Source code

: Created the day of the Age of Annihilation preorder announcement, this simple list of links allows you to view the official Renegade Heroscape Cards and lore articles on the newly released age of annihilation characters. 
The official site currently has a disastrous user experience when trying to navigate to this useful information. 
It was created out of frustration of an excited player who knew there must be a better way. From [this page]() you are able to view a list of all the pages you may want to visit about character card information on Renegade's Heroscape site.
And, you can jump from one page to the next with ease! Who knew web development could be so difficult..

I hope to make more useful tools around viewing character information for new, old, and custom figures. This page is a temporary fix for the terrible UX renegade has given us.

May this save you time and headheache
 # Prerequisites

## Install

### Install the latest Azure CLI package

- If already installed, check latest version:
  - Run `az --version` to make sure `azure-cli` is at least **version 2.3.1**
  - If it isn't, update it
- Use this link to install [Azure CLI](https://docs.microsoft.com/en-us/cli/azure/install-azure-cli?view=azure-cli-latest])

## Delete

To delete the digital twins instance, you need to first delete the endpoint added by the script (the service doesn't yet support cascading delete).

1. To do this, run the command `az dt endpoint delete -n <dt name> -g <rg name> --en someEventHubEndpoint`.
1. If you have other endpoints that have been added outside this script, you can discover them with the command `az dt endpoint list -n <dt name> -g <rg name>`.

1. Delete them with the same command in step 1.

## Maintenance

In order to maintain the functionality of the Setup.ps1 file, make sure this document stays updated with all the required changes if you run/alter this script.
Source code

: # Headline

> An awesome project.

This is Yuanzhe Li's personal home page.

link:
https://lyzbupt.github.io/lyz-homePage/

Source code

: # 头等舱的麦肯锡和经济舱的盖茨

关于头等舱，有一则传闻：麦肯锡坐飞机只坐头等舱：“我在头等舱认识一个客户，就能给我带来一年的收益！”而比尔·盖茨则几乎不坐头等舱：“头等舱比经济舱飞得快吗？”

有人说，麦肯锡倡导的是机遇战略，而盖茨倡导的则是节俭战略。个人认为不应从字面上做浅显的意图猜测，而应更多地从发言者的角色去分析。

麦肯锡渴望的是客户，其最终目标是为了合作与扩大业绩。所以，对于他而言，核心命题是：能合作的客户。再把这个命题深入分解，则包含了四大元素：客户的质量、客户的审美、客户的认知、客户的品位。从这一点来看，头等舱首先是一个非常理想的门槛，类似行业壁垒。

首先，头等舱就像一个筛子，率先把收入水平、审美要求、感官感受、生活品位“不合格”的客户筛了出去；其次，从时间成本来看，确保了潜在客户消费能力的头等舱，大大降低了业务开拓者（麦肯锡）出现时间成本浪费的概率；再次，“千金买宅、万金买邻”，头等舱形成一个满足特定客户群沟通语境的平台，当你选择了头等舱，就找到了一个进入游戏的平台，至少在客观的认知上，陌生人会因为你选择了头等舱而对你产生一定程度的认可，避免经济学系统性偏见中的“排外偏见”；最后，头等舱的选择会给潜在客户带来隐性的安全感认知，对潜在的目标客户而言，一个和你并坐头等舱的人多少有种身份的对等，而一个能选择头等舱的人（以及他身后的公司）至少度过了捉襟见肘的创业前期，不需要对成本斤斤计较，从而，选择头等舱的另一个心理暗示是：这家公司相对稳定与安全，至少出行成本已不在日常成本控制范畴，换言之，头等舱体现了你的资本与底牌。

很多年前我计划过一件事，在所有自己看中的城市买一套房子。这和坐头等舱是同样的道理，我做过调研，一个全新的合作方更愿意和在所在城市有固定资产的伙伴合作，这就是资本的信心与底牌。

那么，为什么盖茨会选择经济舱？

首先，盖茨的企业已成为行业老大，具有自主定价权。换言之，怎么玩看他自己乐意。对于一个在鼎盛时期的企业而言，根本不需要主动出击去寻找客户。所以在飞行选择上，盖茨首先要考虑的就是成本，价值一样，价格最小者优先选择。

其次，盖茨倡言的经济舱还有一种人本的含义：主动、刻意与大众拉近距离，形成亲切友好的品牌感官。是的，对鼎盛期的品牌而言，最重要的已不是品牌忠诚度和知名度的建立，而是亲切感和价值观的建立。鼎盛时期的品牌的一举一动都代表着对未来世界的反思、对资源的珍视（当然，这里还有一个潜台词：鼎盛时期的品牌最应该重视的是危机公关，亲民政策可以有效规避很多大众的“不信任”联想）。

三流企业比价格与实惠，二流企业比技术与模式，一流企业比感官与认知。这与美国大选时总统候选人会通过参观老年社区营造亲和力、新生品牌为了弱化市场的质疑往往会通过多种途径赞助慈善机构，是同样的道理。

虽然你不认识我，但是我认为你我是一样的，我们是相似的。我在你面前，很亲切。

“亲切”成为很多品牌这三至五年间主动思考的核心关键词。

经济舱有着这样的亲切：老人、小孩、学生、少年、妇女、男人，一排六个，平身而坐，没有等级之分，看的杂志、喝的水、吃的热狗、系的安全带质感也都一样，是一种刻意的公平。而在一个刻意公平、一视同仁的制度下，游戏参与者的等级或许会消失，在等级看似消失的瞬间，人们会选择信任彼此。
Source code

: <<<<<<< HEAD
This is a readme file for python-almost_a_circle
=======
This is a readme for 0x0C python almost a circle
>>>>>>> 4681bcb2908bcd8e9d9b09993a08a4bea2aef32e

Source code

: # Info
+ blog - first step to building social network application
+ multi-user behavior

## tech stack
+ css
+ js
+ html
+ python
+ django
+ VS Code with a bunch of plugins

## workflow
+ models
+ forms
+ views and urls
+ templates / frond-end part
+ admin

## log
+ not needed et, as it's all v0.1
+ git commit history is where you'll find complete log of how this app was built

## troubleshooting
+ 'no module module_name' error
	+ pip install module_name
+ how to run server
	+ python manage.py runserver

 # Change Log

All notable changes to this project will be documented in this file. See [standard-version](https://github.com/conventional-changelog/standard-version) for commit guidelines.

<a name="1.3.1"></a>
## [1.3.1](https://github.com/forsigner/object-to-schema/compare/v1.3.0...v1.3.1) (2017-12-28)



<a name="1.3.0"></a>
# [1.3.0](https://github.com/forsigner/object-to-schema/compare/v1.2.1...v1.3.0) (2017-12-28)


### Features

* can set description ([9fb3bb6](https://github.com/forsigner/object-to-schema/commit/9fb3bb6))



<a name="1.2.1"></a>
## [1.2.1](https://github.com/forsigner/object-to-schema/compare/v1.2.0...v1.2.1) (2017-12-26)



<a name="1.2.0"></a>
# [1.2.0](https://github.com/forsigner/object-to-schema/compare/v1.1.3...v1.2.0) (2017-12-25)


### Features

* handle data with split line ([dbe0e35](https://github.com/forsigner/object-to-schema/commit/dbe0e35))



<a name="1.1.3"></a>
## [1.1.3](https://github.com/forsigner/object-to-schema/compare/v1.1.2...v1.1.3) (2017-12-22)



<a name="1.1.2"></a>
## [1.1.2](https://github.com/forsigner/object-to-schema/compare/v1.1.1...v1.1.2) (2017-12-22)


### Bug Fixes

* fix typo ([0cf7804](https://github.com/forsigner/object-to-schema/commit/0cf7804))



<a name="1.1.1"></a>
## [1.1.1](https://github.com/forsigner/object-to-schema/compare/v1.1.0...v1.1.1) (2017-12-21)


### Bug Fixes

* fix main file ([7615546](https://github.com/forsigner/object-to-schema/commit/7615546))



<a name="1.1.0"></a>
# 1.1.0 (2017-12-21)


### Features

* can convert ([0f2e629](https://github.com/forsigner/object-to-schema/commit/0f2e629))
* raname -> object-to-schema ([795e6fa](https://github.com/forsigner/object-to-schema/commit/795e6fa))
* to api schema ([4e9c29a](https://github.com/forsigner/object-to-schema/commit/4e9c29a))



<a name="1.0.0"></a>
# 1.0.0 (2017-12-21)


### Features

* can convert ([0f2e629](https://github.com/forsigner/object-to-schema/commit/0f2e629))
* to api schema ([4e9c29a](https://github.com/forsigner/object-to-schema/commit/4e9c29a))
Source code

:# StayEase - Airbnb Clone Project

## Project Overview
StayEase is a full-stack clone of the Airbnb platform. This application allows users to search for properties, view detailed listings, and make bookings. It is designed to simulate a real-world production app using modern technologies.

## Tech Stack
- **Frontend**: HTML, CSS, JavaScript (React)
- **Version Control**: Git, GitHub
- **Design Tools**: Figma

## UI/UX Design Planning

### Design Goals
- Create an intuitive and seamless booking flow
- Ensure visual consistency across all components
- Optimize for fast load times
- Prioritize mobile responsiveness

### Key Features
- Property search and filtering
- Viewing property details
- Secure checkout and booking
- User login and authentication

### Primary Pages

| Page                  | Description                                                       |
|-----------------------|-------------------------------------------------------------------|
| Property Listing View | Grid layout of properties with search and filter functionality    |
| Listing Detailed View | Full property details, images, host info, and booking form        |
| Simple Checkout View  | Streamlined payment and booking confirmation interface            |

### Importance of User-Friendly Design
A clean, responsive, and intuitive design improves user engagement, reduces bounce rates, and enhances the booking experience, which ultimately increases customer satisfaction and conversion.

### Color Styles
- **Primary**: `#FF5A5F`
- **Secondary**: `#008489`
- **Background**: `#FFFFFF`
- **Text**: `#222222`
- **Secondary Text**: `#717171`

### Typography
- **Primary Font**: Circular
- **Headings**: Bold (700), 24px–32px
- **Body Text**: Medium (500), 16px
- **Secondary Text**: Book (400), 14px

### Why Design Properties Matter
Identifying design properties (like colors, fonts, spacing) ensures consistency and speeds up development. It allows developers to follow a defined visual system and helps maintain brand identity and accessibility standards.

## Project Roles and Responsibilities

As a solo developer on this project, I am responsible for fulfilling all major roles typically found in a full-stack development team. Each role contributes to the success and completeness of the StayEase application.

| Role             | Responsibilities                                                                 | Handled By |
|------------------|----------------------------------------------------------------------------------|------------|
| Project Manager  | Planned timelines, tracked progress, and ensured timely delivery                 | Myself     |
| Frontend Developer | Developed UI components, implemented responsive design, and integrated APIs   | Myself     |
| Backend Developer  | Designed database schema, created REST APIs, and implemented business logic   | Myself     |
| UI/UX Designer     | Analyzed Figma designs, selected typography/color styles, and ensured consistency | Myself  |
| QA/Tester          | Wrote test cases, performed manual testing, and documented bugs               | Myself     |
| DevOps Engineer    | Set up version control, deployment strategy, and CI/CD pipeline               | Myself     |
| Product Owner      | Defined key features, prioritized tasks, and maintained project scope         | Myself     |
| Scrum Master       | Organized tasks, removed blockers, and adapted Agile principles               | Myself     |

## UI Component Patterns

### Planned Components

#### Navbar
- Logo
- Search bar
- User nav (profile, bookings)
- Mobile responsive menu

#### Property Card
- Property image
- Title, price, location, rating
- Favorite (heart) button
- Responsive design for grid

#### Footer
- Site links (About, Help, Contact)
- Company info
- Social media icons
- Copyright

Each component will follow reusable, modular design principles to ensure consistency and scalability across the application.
────────────────────────────────────────
> Task brief
Where the listing above has a line with "### Install the latest Azure CLI package", start there, and output every line exactly through the line with "- If it isn't, update it", which is also included.

> Solution to the exercise
### Install the latest Azure CLI package

- If already installed, check latest version:
  - Run `az --version` to make sure `azure-cli` is at least **version 2.3.1**
  - If it isn't, update it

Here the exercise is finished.